The U.S. government and its partners have slowed the swell of ransomware over the last three years, Jen Easterly, director of the Cybersecurity and Infrastructure Security Agency, said Wednesday at an event.
But the cyclical and persistent threat ransomware poses requires new ways of thinking, Easterly said, speaking at the Institute for Security and Technology’s annual ransomware task force event. Defenders and stakeholders have to turn the lens to software and hardware vendors, according to Easterly.
“There's a lot about the villains. There's a lot about victims. We do not talk enough about vendors,” she said.
“The way we are going to actually drive down the number of attacks, and the number of successful attacks, is if we go upstream and ensure that technology that is deployed and delivered is in fact prioritized to be secure,” Easterly said. “Not features, not speed to market, not driving down costs, but secure.

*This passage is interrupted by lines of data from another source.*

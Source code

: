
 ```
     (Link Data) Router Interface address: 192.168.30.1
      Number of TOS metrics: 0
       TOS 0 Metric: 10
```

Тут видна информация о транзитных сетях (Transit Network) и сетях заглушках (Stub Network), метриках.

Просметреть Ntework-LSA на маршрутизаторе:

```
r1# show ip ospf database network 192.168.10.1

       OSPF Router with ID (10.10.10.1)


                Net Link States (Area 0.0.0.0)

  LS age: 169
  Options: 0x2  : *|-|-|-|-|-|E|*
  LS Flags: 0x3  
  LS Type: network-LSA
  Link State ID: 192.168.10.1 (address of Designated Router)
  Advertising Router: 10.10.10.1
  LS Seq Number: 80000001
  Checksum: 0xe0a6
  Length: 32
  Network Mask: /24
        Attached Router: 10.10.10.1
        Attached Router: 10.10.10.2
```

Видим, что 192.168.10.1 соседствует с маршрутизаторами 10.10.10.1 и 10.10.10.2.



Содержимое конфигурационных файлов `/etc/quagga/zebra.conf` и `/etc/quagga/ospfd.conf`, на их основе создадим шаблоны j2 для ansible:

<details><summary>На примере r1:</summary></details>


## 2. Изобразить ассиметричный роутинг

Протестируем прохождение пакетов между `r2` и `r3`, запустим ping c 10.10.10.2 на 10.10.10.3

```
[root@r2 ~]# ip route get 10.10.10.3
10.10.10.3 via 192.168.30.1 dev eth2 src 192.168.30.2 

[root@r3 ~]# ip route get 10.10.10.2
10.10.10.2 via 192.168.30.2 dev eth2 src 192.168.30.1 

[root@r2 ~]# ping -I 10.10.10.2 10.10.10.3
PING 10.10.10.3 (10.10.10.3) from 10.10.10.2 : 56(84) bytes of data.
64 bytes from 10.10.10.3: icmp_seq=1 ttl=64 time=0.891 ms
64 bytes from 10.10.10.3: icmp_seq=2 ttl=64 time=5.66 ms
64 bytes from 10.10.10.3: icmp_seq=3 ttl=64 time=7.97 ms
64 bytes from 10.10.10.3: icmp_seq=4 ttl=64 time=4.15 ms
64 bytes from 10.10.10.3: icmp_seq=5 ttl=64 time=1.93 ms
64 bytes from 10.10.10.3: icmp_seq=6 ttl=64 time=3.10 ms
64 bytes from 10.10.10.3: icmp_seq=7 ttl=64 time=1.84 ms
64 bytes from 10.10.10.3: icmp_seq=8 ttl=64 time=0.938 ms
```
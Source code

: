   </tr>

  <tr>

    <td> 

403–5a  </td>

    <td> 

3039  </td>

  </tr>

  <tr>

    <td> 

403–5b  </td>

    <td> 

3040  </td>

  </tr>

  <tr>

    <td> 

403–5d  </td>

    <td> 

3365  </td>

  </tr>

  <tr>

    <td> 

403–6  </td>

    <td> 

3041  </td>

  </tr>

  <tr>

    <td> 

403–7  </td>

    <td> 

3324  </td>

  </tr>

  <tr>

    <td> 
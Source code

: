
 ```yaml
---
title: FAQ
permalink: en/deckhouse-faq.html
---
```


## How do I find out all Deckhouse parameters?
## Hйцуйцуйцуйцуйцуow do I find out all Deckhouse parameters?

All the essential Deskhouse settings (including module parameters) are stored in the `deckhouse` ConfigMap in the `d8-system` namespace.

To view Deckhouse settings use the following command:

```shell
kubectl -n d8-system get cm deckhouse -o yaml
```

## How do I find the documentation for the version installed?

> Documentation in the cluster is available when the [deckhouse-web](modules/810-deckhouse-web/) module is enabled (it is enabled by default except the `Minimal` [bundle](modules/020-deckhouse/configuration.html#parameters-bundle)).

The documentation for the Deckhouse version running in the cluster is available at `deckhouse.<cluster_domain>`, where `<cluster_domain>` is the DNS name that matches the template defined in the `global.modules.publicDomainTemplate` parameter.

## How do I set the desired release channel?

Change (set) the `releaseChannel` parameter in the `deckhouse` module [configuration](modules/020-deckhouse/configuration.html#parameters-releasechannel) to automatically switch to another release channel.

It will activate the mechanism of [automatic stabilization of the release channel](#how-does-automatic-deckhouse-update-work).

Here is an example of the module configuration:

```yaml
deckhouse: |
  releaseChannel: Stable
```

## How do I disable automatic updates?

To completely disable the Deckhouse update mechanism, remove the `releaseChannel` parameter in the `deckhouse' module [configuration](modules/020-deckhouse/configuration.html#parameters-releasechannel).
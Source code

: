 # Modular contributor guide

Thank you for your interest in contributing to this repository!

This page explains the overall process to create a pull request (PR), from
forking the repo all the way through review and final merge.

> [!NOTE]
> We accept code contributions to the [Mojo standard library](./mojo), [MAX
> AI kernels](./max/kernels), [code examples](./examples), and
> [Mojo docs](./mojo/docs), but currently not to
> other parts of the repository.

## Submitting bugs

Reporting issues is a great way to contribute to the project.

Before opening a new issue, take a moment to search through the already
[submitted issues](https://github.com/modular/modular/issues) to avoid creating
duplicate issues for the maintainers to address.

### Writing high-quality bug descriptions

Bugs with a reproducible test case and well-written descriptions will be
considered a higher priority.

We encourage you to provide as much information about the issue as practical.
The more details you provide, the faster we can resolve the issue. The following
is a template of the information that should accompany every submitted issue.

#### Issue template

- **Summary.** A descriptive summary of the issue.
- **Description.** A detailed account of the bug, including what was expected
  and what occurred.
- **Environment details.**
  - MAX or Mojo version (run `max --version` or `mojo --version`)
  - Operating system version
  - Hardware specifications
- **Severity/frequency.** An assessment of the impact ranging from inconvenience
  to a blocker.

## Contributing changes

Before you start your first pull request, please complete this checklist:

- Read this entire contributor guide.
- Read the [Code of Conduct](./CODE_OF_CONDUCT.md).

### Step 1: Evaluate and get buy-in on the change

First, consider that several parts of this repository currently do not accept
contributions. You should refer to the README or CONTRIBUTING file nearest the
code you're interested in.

That's why we're in this issue.”
Secure by design, a collective push to shift the responsibility for security in technology products and services to manufacturers and vendors, remains a principles-based work in progress. For now, there are no enforcement mechanisms tied to these guidelines.
Officials know they still have work to do downstream, and positive outcomes could take years to materialize.
While efforts such as stopransomware.gov, the Joint Ransomware Task Force, the pre-ransomware notification initiative, the ransomware vulnerability warning pilot and the known exploited vulnerabilities catalog are not magic solutions, the number of attacks would be much higher without them, Easterly said.
CISA’s pre-ransomware notification initiative and ransomware vulnerability warning pilot have each resulted in about 2,000 notifications since they began in late 2022, Easterly said. Those efforts stopped some attacks from occurring or spiraling into disasters, but ransomware remains a huge problem.
Instead of focusing on the victim or why an attack happened, Easterly said stakeholders need to address why vendors are delivering products with common vulnerabilities.
The “very basic” SQL injection vulnerability in MOVEit was solved 20 years ago, Easterly said. Ransomware attacks linked to that vulnerability in the MOVEit file-transfer service impacted nearly 2,300 organizations and exposed more than 93 million individual records.